BEGIN
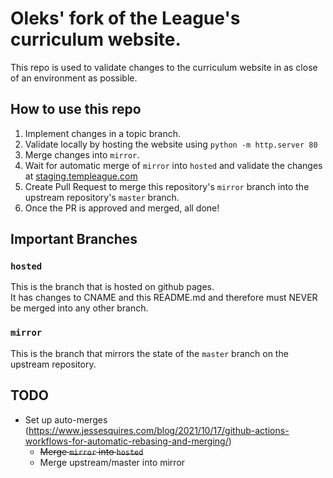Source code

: # Oleks' fork of the League's curriculum website.

This repo is used to validate changes to the curriculum website in as close of an environment as possible.

## How to use this repo

1. Implement changes in a topic branch.  
1. Validate locally by hosting the website using `python -m http.server 80`  
1. Merge changes into `mirror`.  
1. Wait for automatic merge of `mirror` into `hosted` and validate the changes at [staging.templeague.com](http://staging.templeague.com/)
1. Create Pull Request to merge this repository's `mirror` branch into the upstream repository's `master` branch.
1. Once the PR is approved and merged, all done!


## Important Branches

### `hosted` 
This is the branch that is hosted on github pages.  
It has changes to CNAME and this README.md and therefore must NEVER be merged into any other branch.

### `mirror`
This is the branch that mirrors the state of the `master` branch on the upstream repository.


## TODO
- Set up auto-merges (https://www.jessesquires.com/blog/2021/10/17/github-actions-workflows-for-automatic-rebasing-and-merging/)
  - ~~Merge `mirror` into `hosted`~~
  - Merge upstream/master into mirror
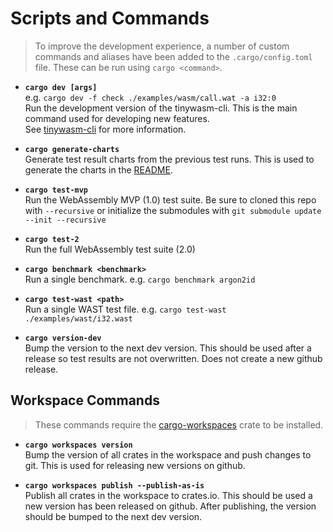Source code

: # Scripts and Commands

> To improve the development experience, a number of custom commands and aliases have been added to the `.cargo/config.toml` file. These can be run using `cargo <command>`.

- **`cargo dev [args]`**\
  e.g. `cargo dev -f check ./examples/wasm/call.wat -a i32:0`\
  Run the development version of the tinywasm-cli. This is the main command used for developing new features.\
  See [tinywasm-cli](./crates/cli) for more information.

- **`cargo generate-charts`**\
  Generate test result charts from the previous test runs. This is used to generate the charts in the [README](./README.md).

- **`cargo test-mvp`**\
  Run the WebAssembly MVP (1.0) test suite. Be sure to cloned this repo with `--recursive` or initialize the submodules with `git submodule update --init --recursive`

- **`cargo test-2`**\
  Run the full WebAssembly test suite (2.0)

- **`cargo benchmark <benchmark>`**\
  Run a single benchmark. e.g. `cargo benchmark argon2id`

- **`cargo test-wast <path>`**\
  Run a single WAST test file. e.g. `cargo test-wast ./examples/wast/i32.wast`

- **`cargo version-dev`**\
  Bump the version to the next dev version. This should be used after a release so test results are not overwritten. Does not create a new github release.

## Workspace Commands

> These commands require the [cargo-workspaces](https://crates.io/crates/cargo-workspaces) crate to be installed.

- **`cargo workspaces version`**\
  Bump the version of all crates in the workspace and push changes to git. This is used for releasing new versions on github.

- **`cargo workspaces publish --publish-as-is`**\
  Publish all crates in the workspace to crates.io. This should be used a new version has been released on github. After publishing, the version should be bumped to the next dev version.
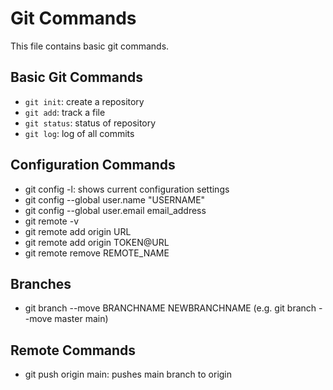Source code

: # Git Commands

This file contains basic git commands.

## Basic Git Commands

- ``git init``: create a repository 
- ``git add``: track a file
- ``git status``: status of repository
- ``git log``: log of all commits

## Configuration Commands

- git config -l: shows current configuration settings
- git config --global user.name "USERNAME"
- git config --global user.email email_address
- git remote -v
- git remote add origin URL
- git remote add origin TOKEN@URL
- git remote remove REMOTE_NAME

## Branches
- git branch --move BRANCHNAME NEWBRANCHNAME (e.g. git branch --move master main)

## Remote Commands

- git push origin main: pushes main branch to origin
END
TASK: Report the number of lines in the listing where the string "init" appears, and nothing besides.

RESPONSE TO THE TASK: 2